The five lead actresses have a natural, easy chemistry. Much credit goes to Ergüven, who captures them in a string of seemingly unguarded moments, simply trying to live their lives as kids despite the deprivations being heaped upon them. They are, by turns, restless, rambunctious, angry, playful, rebellious and unfazed by all that’s going on around them. The filmmaker even allows a few quick lightening flashes of black humor to punctuate the film, giving it some welcome moments of levity.

Like Coppola before her, Ergüven is a young, female director—and she seems uniquely suited to spin this exotic, coming-of-age yarn. She does so not by denying the sexuality, curiosity and desires of her underage characters, but by acknowledging them in a simple, honest way. The male take on budding female sexuality tends to be of the calculating, Lolita-ish variety.

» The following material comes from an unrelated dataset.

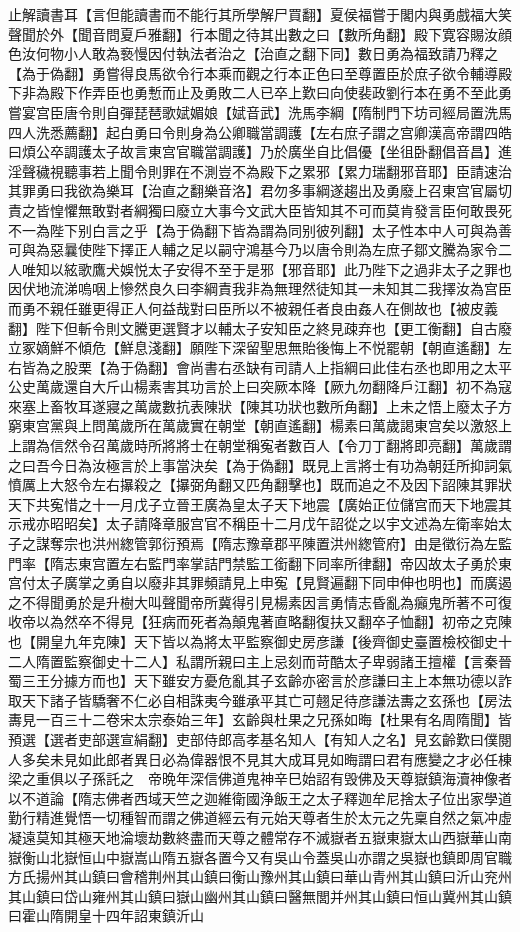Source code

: 止解讀書耳【言但能讀書而不能行其所學解尸買翻】夏侯福嘗于閣内與勇戲福大笑聲聞於外【聞音問夏戶雅翻】行本聞之待其出數之曰【數所角翻】殿下寛容賜汝顔色汝何物小人敢為䙝慢因付執法者治之【治直之翻下同】數日勇為福致請乃釋之【為于偽翻】勇嘗得良馬欲令行本乘而觀之行本正色曰至尊置臣於庶子欲令輔導殿下非為殿下作弄臣也勇慙而止及勇敗二人已卒上歎曰向使裴政劉行本在勇不至此勇嘗宴宫臣唐令則自彈琵琶歌娬媚娘【娬音武】洗馬李綱【隋制門下坊司經局置洗馬四人洗悉薦翻】起白勇曰令則身為公卿職當調護【左右庶子謂之宫卿漢高帝謂四皓曰煩公卒調護太子故言東宫官職當調護】乃於廣坐自比倡優【坐徂卧翻倡音昌】進淫聲穢視聽事若上聞令則罪在不測豈不為殿下之累邪【累力瑞翻邪音耶】臣請速治其罪勇曰我欲為樂耳【治直之翻樂音洛】君勿多事綱遂趨出及勇廢上召東宫官屬切責之皆惶懼無敢對者綱獨曰廢立大事今文武大臣皆知其不可而莫肯發言臣何敢畏死不一為陛下别白言之乎【為于偽翻下皆為謂為同别彼列翻】太子性本中人可與為善可與為惡曩使陛下擇正人輔之足以嗣守鴻基今乃以唐令則為左庶子鄒文騰為家令二人唯知以絃歌鷹犬娛悦太子安得不至于是邪【邪音耶】此乃陛下之過非太子之罪也因伏地流涕嗚咽上慘然良久曰李綱責我非為無理然徒知其一未知其二我擇汝為宫臣而勇不親任雖更得正人何益哉對曰臣所以不被親任者良由姦人在側故也【被皮義翻】陛下但斬令則文騰更選賢才以輔太子安知臣之終見疎弃也【更工衡翻】自古廢立冢嫡鮮不傾危【鮮息淺翻】願陛下深留聖思無貽後悔上不悦罷朝【朝直遙翻】左右皆為之股栗【為于偽翻】會尚書右丞缺有司請人上指綱曰此佳右丞也即用之太平公史萬歲還自大斤山楊素害其功言於上曰突厥本降【厥九勿翻降戶江翻】初不為寇來塞上畜牧耳遂寢之萬歲數抗表陳狀【陳其功狀也數所角翻】上未之悟上廢太子方窮東宫黨與上問萬歲所在萬歲實在朝堂【朝直遙翻】楊素曰萬歲謁東宫矣以激怒上上謂為信然令召萬歲時所將將士在朝堂稱寃者數百人【令刀丁翻將即亮翻】萬歲謂之曰吾今日為汝極言於上事當決矣【為于偽翻】既見上言將士有功為朝廷所抑詞氣憤厲上大怒令左右㩧殺之【㩧弼角翻又匹角翻擊也】既而追之不及因下詔陳其罪狀天下共寃惜之十一月戊子立晉王廣為皇太子天下地震【廣始正位儲宫而天下地震其示戒亦昭昭矣】太子請降章服宫官不稱臣十二月戊午詔從之以宇文述為左衛率始太子之謀奪宗也洪州緫管郭衍預焉【隋志豫章郡平陳置洪州緫管府】由是徵衍為左監門率【隋志東宫置左右監門率掌詰門禁監工銜翻下同率所律翻】帝囚故太子勇於東宫付太子廣掌之勇自以廢非其罪頻請見上申寃【見賢遍翻下同申伸也明也】而廣遏之不得聞勇於是升樹大叫聲聞帝所冀得引見楊素因言勇情志昏亂為癲鬼所著不可復收帝以為然卒不得見【狂病而死者為顛鬼著直略翻復扶又翻卒子恤翻】初帝之克陳也【開皇九年克陳】天下皆以為將太平監察御史房彦謙【後齊御史臺置檢校御史十二人隋置監察御史十二人】私謂所親曰主上忌刻而苛酷太子卑弱諸王擅權【言秦晉蜀三王分據方而也】天下雖安方憂危亂其子玄齡亦密言於彦謙曰主上本無功德以詐取天下諸子皆驕奢不仁必自相誅夷今雖承平其亡可翹足待彦謙法夀之玄孫也【房法夀見一百三十二卷宋太宗泰始三年】玄齡與杜果之兄孫如晦【杜果有名周隋聞】皆預選【選者吏部選宣絹翻】吏部侍郎高孝基名知人【有知人之名】見玄齡歎曰僕閱人多矣未見如此郎者異日必為偉器恨不見其大成耳見如晦謂曰君有應變之才必任棟梁之重俱以子孫託之　帝晩年深信佛道鬼神辛巳始詔有毁佛及天尊嶽鎮海瀆神像者以不道論【隋志佛者西域天竺之迦維衛國浄飯王之太子釋迦牟尼捨太子位出家學道勤行精進覺悟一切種智而謂之佛道經云有元始天尊者生於太元之先稟自然之氣冲虛凝遠莫知其極天地淪壞劫數終盡而天尊之體常存不滅嶽者五嶽東嶽太山西嶽華山南嶽衡山北嶽恒山中嶽嵩山隋五嶽各置今又有吳山令蓋吳山亦謂之吳嶽也鎮即周官職方氏揚州其山鎮曰會稽荆州其山鎮曰衡山豫州其山鎮曰華山青州其山鎮曰沂山兖州其山鎮曰岱山雍州其山鎮曰嶽山幽州其山鎮曰醫無閭并州其山鎮曰恒山冀州其山鎮曰霍山隋開皇十四年詔東鎮沂山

The female take on the same looks far more natural, an unavoidable organic outgrowth of chemistry and physiology. It is, in a word, quite innocent—at least until grown-ups start messing around with it, trying to stamp it out, contain it, commodify it or otherwise “adulterate” it.

Mustang may lack the ethereal poetry of The Virgin Suicides (in both book and movie form), but it’s a much more direct and emotional film. It both typifies and transcends a certain culture, prevalent around the world (and not just in the Middle East, either). Within this talking point Ergüven has created an engaging and occasionally playful drama about perceived transgressions, patriarchal repressions and the undeniable spirit of youth.